For instance, 29-year-old Tinku Chauhan, an office boy working for a construction firm in Delhi, has generated 50 successful leads and has earned Rs 10,000 since he on-boarded.
Through this programme, Phocket is able to address challenges of KYC post Supreme Court verdict late last year on Aadhaar, which disallowed eKYC using Aadhaar. “We have been able to streamline and sort the KYC process using our ambassadors,” says Sumit.
How does the app work?
A Phocket user is required to fill a loan application online, and will have to upload the necessary documents such as a government ID proof. The Phocket app will then do an internal credit check to let the user know with an hour or a maximum of 24 hours if they are eligible to avail the loan.
For user verification, Sumit says, for first-time approval, Phocket will have a necessary physical verification process. “Our field executive will visit the applicant for completing loan formalities. The applicant needs to sign the loan agreement, NACH mandate form and give a security cheque from salary account. Once the formalities are completed, disbursement will happen the same day. For subsequent approvals, the process is fully-automated and disbursement will happen within 24 hours. Finally, the loan will be directly transferred to the bank account within the next 10 minutes,” says Sumit.
As of now, the company gives loans to individuals who earn Rs 15,000 or more per month. Sumit says, unlike banks and other lending platforms, Phocket does not require high CIBIL score.
“Usually, other lenders need CIBIL score of 750 or above, but we have given loans to users with a CIBIL score of 450 or even below.”
The startup is currently operating this model in Delhi NCR and soon plans to roll out the programme across India. The company has on-boarded about 40 such ambassadors, and the number is growing every month, says Sumit.
P2P lending industry
P2P lending platforms and service providers have been in India since 2014, but it got regulated only in September 2017, when the Reserve Bank of India (RBI) notified that lending platforms will come under the purview of the government, and will be registered as non-banking financial companies (NBFCs). A month later, the central bank also issued a set of guidelines to operate an NBFC in India.
So far, there are about a dozen registered NBFCs in India, and almost every quarter the RBI updates the list. Phocket has collaborated with DRP Financial Services Pvt Ltd, an NBFC with the licence to carry out lending activities from the RBI.
According to a PwC report, the size of the P2P lending market in India is estimated to be around $4 billion in five years, which would be about 160 times the current lending size.
Road ahead
Phocket disbursed 2,800 loans worth Rs 4 crore by the end of December 2018, and is now looking to grow its loan book to Rs 1,000 crore by 2020 with 200,000 customers, says Sumit.
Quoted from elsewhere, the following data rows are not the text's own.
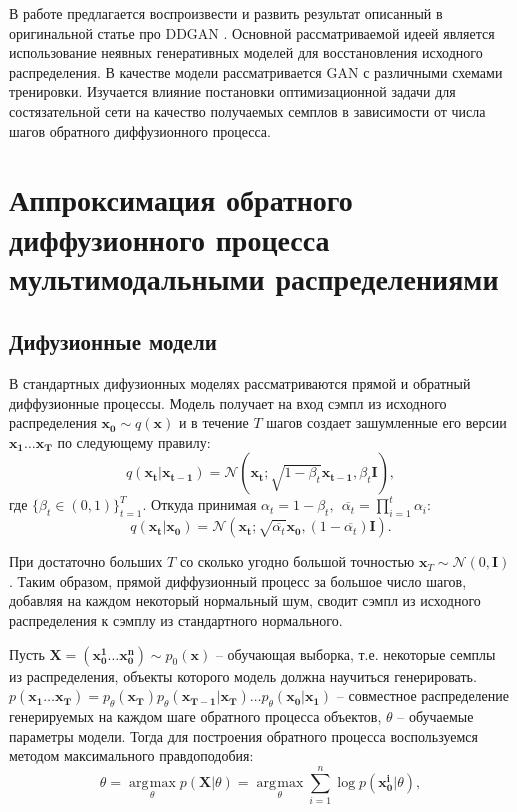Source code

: \documentclass{article}
\DeclareMathOperator*{\argmax}{\arg\!\max}
\begin{document}
 В работе предлагается воспроизвести и развить результат описанный в оригинальной статье про DDGAN \cite{https://doi.org/10.48550/arxiv.2112.07804}. Основной рассматриваемой идеей является использование неявных генеративных моделей для восстановления исходного распределения. В качестве модели рассматривается GAN с различными схемами тренировки. Изучается влияние постановки оптимизационной задачи для состязательной сети на качество получаемых семплов в зависимости от числа шагов обратного диффузионного процесса.
 
 
 \section{Аппроксимация обратного диффузионного процесса мультимодальными распределениями}
 \subsection{Дифузионные модели}
 В стандартных дифузионных моделях \cite{https://doi.org/10.48550/arxiv.1503.03585, https://doi.org/10.48550/arxiv.2006.11239} рассматриваются прямой и обратный диффузионные процессы. Модель получает на вход сэмпл из исходного распределения $\mathbf{x_0}\sim q(\mathbf{x})$ и в течение $T$ шагов создает зашумленные его версии $\mathbf{x_1}\dots \mathbf{x_T}$ по следующему правилу:
 \begin{equation}
 	q(\mathbf{x_t}|\mathbf{x_{t-1}}) = \mathcal{N}(\mathbf{x_t}; \sqrt{1-\beta_t}\mathbf{x_{t-1}}, \beta_t \mathbf{I}),
 \end{equation}
где $\{\beta_t \in (0, 1)\}_{t=1}^T$. Откуда принимая $\alpha_t = 1 - \beta_t,~~\overline{\alpha_t} = \prod_{i=1}^t \alpha_i$:
 \begin{equation}
	q(\mathbf{x_t}|\mathbf{x_0}) = \mathcal{N}(\mathbf{x_t}; \sqrt{\overline{\alpha_t}}\mathbf{x_0}, (1-\overline{\alpha_t})\mathbf{I}).
\end{equation}

При достаточно больших $T$ со сколько угодно большой точностью $\mathbf{x}_T\sim \mathcal{N}(0,\mathbf{I})$. Таким образом, прямой диффузионный процесс за большое число шагов, добавляя на каждом некоторый нормальный шум, сводит сэмпл из исходного распределения к сэмплу из стандартного нормального. 

Пусть $\mathbf{X} = (\mathbf{x_0^1}\dots \mathbf{x_0^n})\sim p_0(\mathbf{x})$ -- обучающая выборка, т.е. некоторые семплы из распределения, объекты которого модель должна научиться генерировать. $p(\mathbf{x_1}\dots \mathbf{x_T}) = p_\theta(\mathbf{x_T})p_\theta(\mathbf{x_{T-1}}|\mathbf{x_T})\dots p_\theta(\mathbf{x_0}|\mathbf{x_1})$ -- совместное распределение генерируемых на каждом шаге обратного процесса объектов, $\theta$ -- обучаемые параметры модели. Тогда для построения обратного процесса воспользуемся методом максимального правдоподобия:
 \begin{equation}
	\theta =\argmax\limits_{\theta} p(\mathbf{X}|\theta) = \argmax\limits_{\theta} \sum\limits_{i=1}^n \log{p(\mathbf{x_0^i}|\theta)},
\end{equation}
\end{document}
The startup aims to create ‘Phocket 360’ by 2020, which will be an AI-enabled Money Management platform, which will enable users to pay bills, track expense, set budgets, track transactions, and help with automatic loan disbursal among other fintech features.
“By 2020, Phocket will be operational throughout India, and our USP and efforts to synergise offline and online presence will play a crucial role in the expansion and to achieve our goal,” says Sumit.
The startup also plans to onboard investors to finance its loan book, grow its team, and invest in brand building. While the co-founder did not share the size and timeline of the investment, he said: “Phocket has been bootstrapped by the three co-founders and is sufficiently funded. We wish to engage with a good early stage VC with a strong focus on fintech domain who can take us to the next level.”